[Collected data]

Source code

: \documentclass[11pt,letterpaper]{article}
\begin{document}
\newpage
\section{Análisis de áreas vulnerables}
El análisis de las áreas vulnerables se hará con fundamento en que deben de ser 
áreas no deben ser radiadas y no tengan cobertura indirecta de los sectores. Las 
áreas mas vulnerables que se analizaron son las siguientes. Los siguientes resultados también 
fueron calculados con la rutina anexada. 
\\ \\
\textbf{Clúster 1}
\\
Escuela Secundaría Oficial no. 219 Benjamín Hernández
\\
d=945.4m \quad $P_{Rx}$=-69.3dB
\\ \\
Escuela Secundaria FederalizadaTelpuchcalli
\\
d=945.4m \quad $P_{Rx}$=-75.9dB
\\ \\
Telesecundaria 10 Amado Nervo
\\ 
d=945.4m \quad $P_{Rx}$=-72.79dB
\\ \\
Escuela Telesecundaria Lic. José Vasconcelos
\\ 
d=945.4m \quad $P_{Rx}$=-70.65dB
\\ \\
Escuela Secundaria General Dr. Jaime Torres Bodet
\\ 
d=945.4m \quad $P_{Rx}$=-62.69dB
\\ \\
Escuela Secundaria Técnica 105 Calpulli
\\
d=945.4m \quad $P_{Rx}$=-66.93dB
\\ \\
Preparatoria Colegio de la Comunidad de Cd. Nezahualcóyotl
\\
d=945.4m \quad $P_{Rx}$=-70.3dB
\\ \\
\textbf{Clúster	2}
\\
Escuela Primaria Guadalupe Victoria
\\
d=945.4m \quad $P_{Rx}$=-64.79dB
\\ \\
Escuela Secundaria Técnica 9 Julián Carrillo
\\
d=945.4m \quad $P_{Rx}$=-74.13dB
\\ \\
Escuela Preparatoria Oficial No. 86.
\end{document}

• [WHAT YOU NEED TO DO]: Where the records above contain a line with "Escuela Telesecundaria Lic. José Vasconcelos", repeat that line and each later line through the end, exactly, and nothing more.

• [RESPONSE AREA]:
Escuela Telesecundaria Lic. José Vasconcelos
\\ 
d=945.4m \quad $P_{Rx}$=-70.65dB
\\ \\
Escuela Secundaria General Dr. Jaime Torres Bodet
\\ 
d=945.4m \quad $P_{Rx}$=-62.69dB
\\ \\
Escuela Secundaria Técnica 105 Calpulli
\\
d=945.4m \quad $P_{Rx}$=-66.93dB
\\ \\
Preparatoria Colegio de la Comunidad de Cd. Nezahualcóyotl
\\
d=945.4m \quad $P_{Rx}$=-70.3dB
\\ \\
\textbf{Clúster	2}
\\
Escuela Primaria Guadalupe Victoria
\\
d=945.4m \quad $P_{Rx}$=-64.79dB
\\ \\
Escuela Secundaria Técnica 9 Julián Carrillo
\\
d=945.4m \quad $P_{Rx}$=-74.13dB
\\ \\
Escuela Preparatoria Oficial No. 86.
\end{document}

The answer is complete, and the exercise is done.